Nel caso di specie, la Corte d’Appello di Catanzaro aveva dichiarato l’invalidità ex art. 1283 c.c. della clausola di capitalizzazione trimestrale degli interessi relativi ad un rapporto di apertura di credito in conto corrente, e non aveva ritenuto assolto l’onere probatorio della banca che non aveva prodotto tutti gli estratti conto relativi a tale rapporto, nonostante la ricognizione di debito contenuta in un contratto di estensione della fideiussione che a tale rapporto accedeva.

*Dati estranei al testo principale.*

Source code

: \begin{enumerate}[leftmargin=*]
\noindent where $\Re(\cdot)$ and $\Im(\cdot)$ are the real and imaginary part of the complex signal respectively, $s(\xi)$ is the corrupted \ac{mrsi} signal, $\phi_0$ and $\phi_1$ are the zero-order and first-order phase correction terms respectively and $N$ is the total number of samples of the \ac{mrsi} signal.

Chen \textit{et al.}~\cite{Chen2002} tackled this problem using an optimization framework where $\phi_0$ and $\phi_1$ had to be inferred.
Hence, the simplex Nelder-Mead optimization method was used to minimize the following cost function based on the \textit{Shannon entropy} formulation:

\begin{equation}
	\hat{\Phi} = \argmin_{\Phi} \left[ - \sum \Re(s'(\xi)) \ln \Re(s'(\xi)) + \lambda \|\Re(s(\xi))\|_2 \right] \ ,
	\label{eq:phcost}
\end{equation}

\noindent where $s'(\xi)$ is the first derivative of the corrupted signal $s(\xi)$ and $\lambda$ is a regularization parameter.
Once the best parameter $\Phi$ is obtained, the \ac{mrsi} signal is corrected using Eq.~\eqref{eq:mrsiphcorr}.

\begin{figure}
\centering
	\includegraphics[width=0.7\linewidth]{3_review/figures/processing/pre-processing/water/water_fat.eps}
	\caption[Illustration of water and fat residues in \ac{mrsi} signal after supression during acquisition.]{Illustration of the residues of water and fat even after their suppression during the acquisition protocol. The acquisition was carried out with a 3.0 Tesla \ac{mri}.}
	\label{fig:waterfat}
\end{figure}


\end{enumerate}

La Suprema Corte ha confermato la decisione dei Giudici di merito, affermando che, infatti, la ricognizione di debito contenuta nel contratto di estensione della fideiussione ha la sola funzione di invertire l’onere della prova, ex art. 1988 c.c., e non può sanare l’invalidità di una clausola contrattuale, in conformità peraltro al principio espresso dalla stessa sezione con sentenza n. 19792 del 2014. Il riconoscimento di debito derivante dalla estensione della fideiussione non può quindi costituire la base per il calcolo dell’importo dovuto relativamente al capitale, posto che l’importo indicato nella fattispecie non consentiva di determinare l’ammontare progressivo degli interessi.
Non avendo la banca prodotto tutti gli estratti conto relativi al rapporto, era impossibile calcolare il l’ammontare dell’importo degli interessi trimestralmente capitalizzati, e dunque l’eventuale saldo passivo relativo al capitale. La banca, in conclusione, non aveva assolto all’onere probatorio del proprio credito, ciò che ne ha determinato la soccombenza.